L’on peut toutefois affirmer que le pays a connu un grand retard pour le dépôt du projet de budget 2017, mais il n’y a pas eu de vide budgétaire. Le pays a fonctionné pendant cette période avec les crédits provisoires, puisqu’il faisait face à une situation économique et financière particulièrement difficile.

Le pays a continué de fonctionner pendant plusieurs mois avec les crédits provisoires, comme le prévoit l'article 6 de la Loi n°l6/029 portant ouverture des crédits provisoires pour le mois de janvier 2017, qui stipule que : « les dispositions de la présente loi sont reconductibles chaque mois jusqu'au vote de la Loi des finances pour l'exercice 2017 ». Et pour appuyer, l'article 83, dernier alinéa, de la Loi relative aux finances publiques prévoit que « Lorsque le Gouvernement est réputé démissionnaire, la loi portant ouverture des crédits provisoires est mise en exécution jusqu'au vote de la loi de finances de l'année».

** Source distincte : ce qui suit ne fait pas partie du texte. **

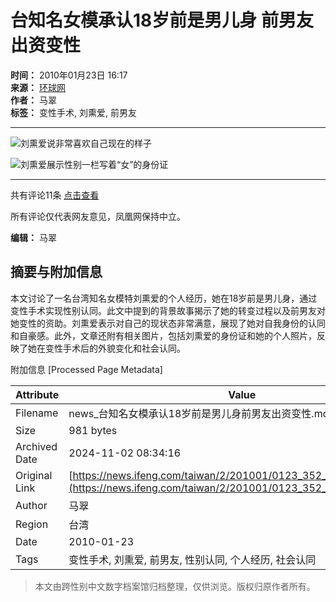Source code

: # 台知名女模承认18岁前是男儿身 前男友出资变性

**时间：** 2010年01月23日 16:17  
**来源：** [环球网](http://taiwan.huanqiu.com/ent/2010-01/697850.html)  
**作者：** 马翠  
**标签：** 变性手术, 刘熏爱, 前男友

---

![刘熏爱说非常喜欢自己现在的样子](http://img.ifeng.com/hres/201001/23/16/88f5e584940ebb6850bef0de1abd3d6c.jpg)

![刘熏爱展示性别一栏写着“女”的身份证](http://img.ifeng.com/hres/201001/23/16/e1789e1bade41679588a81c2c5680ee9.jpg)

---

共有评论11条  [点击查看](http://comment.ifeng.com/view.php?chId=352&docId=1522960&docName=%e5%8f%b0%e7%9f%a5%e5%90%8d%e5%a5%b3%e6%a8%a1%e6%89%bf%e8%ae%a418%e5%b2%81%e5%89%8d%e6%98%af%e7%94%b7%e5%84%bf%e8%ba%ab+%e5%89%8d%e7%94%b7%e5%8f%8b%e5%87%ba%e8%b5%84%e5%8f%98%e6%80%a7&docUrl=http%3a%2f%2fnews.ifeng.com%2ftaiwan%2f2%2f201001%2f0123_352_1522960.shtml)

所有评论仅代表网友意见，凤凰网保持中立。

**编辑：** 马翠

## 摘要与附加信息

<!-- tcd_abstract -->
本文讨论了一名台湾知名女模特刘熏爱的个人经历，她在18岁前是男儿身，通过变性手术实现性别认同。此文中提到的背景故事揭示了她的转变过程以及前男友对她变性的资助。刘熏爱表示对自己的现状态非常满意，展现了她对自我身份的认同和自豪感。此外，文章还附有相关图片，包括刘熏爱的身份证和她的个人照片，反映了她在变性手术后的外貌变化和社会认同。
<!-- tcd_abstract_end -->

附加信息 [Processed Page Metadata]

| Attribute       | Value                                  |
|-----------------|----------------------------------------|
| Filename        | news_台知名女模承认18岁前是男儿身前男友出资变性.md                             |
| Size            | 981 bytes                           |
| Archived Date   | 2024-11-02 08:34:16                             |
| Original Link   | [https://news.ifeng.com/taiwan/2/201001/0123_352_1522960_1.shtml](https://news.ifeng.com/taiwan/2/201001/0123_352_1522960_1.shtml)                       |
| Author          | 马翠                               |
| Region          | 台湾                               |
| Date            | 2010-01-23                                 |
| Tags            | 变性手术, 刘熏爱, 前男友, 性别认同, 个人经历, 社会认同                                 |
>
> 本文由跨性别中文数字档案馆归档整理，仅供浏览。版权归原作者所有。
>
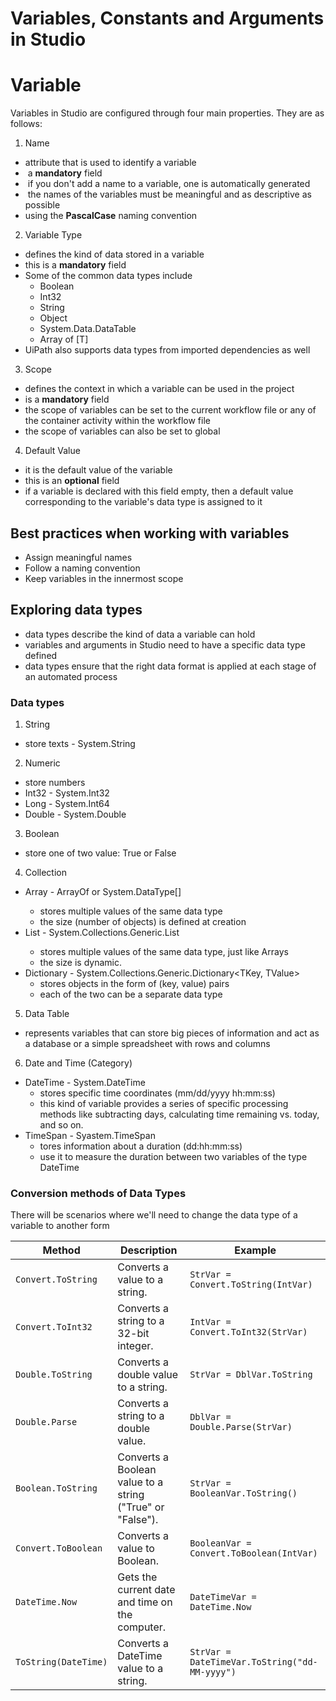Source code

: # Variables, Constants and Arguments in Studio

# Variable
Variables in Studio are configured through four main properties. They are as follows:
1.  Name
- attribute that is used to identify a variable
-  a **mandatory** field
-  if you don't add a name to a variable, one is automatically generated
-  the names of the variables must be meaningful and as descriptive as possible
- using the **PascalCase** naming convention

2. Variable Type
- defines the kind of data stored in a variable
- this is a **mandatory** field
- Some of the common data types include
	- Boolean
	- Int32
	- String
	- Object
	- System.Data.DataTable 
	- Array of [T]
- UiPath also supports data types from imported dependencies as well

3. Scope
- defines the context in which a variable can be used in the project
- is a **mandatory** field
- the scope of variables can be set to the current workflow file or any of the container activity within the workflow file
- the scope of variables can also be set to global

4. Default Value
- it is the default value of the variable
- this is an **optional** field
- if a variable is declared with this field empty, then a default value corresponding to the variable's data type is assigned to it

## **Best practices when working with variables**
- Assign meaningful names
- Follow a naming convention
- Keep variables in the innermost scope

## Exploring data types
- data types describe the kind of data a variable can hold
- variables and arguments in Studio need to have a specific data type defined
- data types ensure that the right data format is applied at each stage of an automated process
### Data types
1. String
- store texts - System.String

2. Numeric
- store numbers
- Int32 - System.Int32
- Long - System.Int64
- Double - System.Double

3. Boolean
- store one of two value: True or False

4. Collection
- Array - ArrayOf<T> or System.DataType[]
	- stores multiple values of the same data type
	- the size (number of objects) is defined at creation
- List - System.Collections.Generic.List<T>
	- stores multiple values of the same data type, just like Arrays 
	- the size is dynamic.
- Dictionary - System.Collections.Generic.Dictionary<TKey, TValue>
	- stores objects in the form of (key, value) pairs
	- each of the two can be a separate data type

5. Data Table
- represents variables that can store big pieces of information and act as a database or a simple spreadsheet with rows and columns

6. Date and Time (Category)
- DateTime - System.DateTime
	- stores specific time coordinates (mm/dd/yyyy hh:mm:ss)
	- this kind of variable provides a series of specific processing methods like subtracting days, calculating time remaining vs. today, and so on.
- TimeSpan - Syastem.TimeSpan
	- tores information about a duration (dd:hh:mm:ss)
	- use it to measure the duration between two variables of the type DateTime

### Conversion methods of Data Types
There will be scenarios where we'll need to change the data type of a variable to another form

|Method|Description|Example|
|---|---|---|
|`Convert.ToString`|Converts a value to a string.|`StrVar = Convert.ToString(IntVar)`|
|`Convert.ToInt32`|Converts a string to a 32-bit integer.|`IntVar = Convert.ToInt32(StrVar)`|
|`Double.ToString`|Converts a double value to a string.|`StrVar = DblVar.ToString`|
|`Double.Parse`|Converts a string to a double value.|`DblVar = Double.Parse(StrVar)`|
|`Boolean.ToString`|Converts a Boolean value to a string ("True" or "False").|`StrVar = BooleanVar.ToString()`|
|`Convert.ToBoolean`|Converts a value to Boolean.|`BooleanVar = Convert.ToBoolean(IntVar)`|
|`DateTime.Now`|Gets the current date and time on the computer.|`DateTimeVar = DateTime.Now`|
|`ToString(DateTime)`|Converts a DateTime value to a string.|`StrVar = DateTimeVar.ToString("dd-MM-yyyy")`|
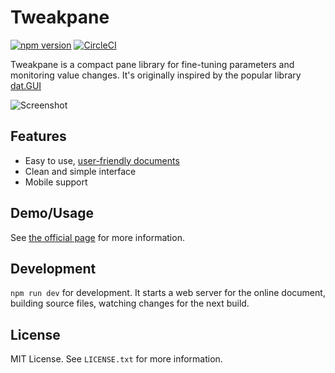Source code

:# Tweakpane
[![npm version](https://badge.fury.io/js/tweakpane.svg)](https://badge.fury.io/js/tweakpane)
[![CircleCI](https://circleci.com/gh/cocopon/tweakpane.svg?style=shield)](https://circleci.com/gh/cocopon/tweakpane)


Tweakpane is a compact pane library for fine-tuning parameters and monitoring
value changes. It's originally inspired by the popular library [dat.GUI][]

![Screenshot](https://cocopon.github.io/tweakpane/assets/image/github/screenshot.png)




## Features
- Easy to use, [user-friendly documents][documents]
- Clean and simple interface
- Mobile support




## Demo/Usage
See [the official page][documents] for more information.




## Development
`npm run dev` for development. It starts a web server for the online document,
building source files, watching changes for the next build.




## License
MIT License. See `LICENSE.txt` for more information.




[dat.GUI]: https://workshop.chromeexperiments.com/examples/gui/
[documents]: https://cocopon.github.io/tweakpane/
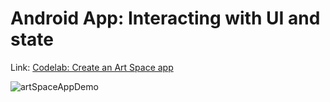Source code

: # Android App: Interacting with UI and state

Link: [Codelab: Create an Art Space app](https://developer.android.com/codelabs/basic-android-kotlin-compose-art-space?continue=https%3A%2F%2Fdeveloper.android.com%2Fcourses%2Fpathways%2Fandroid-basics-compose-unit-2-pathway-3%23codelab-https%3A%2F%2Fdeveloper.android.com%2Fcodelabs%2Fbasic-android-kotlin-compose-art-space#0)


![artSpaceAppDemo](https://github.com/charleyoshi/artSpaceApp/assets/92558610/6f3ed5b3-27cb-4a86-bc66-1d89cb4067c2)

Quid de la loi des Finances exercice 2017

Suite à cette situation compliquée expliquée ci-haut, le projet de loi des Finances exercice 2017 préparé et terminé par le Gouvernement Badibanga (présenté en équilibre, en recettes et en dépenses, à 11.301.343.655.581 des Francs congolais, environ 7 milliards de dollars américains) a été déposé le vendredi 26 mai 2017 au bureau de l’Assemblée nationale, puis présenté et défendu le mercredi 31 mai 2017 devant la représentation nationale, par l’ancien Premier ministre Bruno Tshibala (nommé à l’issue de l’Accord politique du 31 décembre 2016, dit de la Saint sylvestre, après le Dialogue du centre interdiocésain) au nom du principe de la continuité de l’Etat.

C’était donc au cours de la session ordinaire de mars 2017, qui avait inscrit parmi ses priorités, l’investiture du nouveau Gouvernement Tshibala, après approbation de son programme par la Chambre basse du Parlement, et l’examen ainsi que le vote du projet de loi de finances de l’exercice 2017. En ce temps-là, il était prévu que cette loi des finances 2017 puisse être traitée en procédure d’urgence, d’autant plus qu’au mois de septembre de la même année, le Gouvernement Tshibala devrait déposer à l’Assemblée nationale un autre projet de loi des finances pour l’exercice 2018.

Ce projet de budget national 2017 avait été adopté à l’Assemblée nationale comme au Sénat en des termes non identiques. Après réexamen et adoption du rapport de la commission mixte paritaire Assemblée nationale – Sénat, les deux chambres du Parlement ont enfin procédé à l’adoption finale du texte harmonisé de loi de Finances exercice 2017.
Ce n’est que le jeudi 15 juin 2017, quelques temps avant la cérémonie de clôture de la session ordinaire de mars 2017 que ce texte a été enfin adopté par le Parlement avant d’être transféré au Président de la République pour promulgation.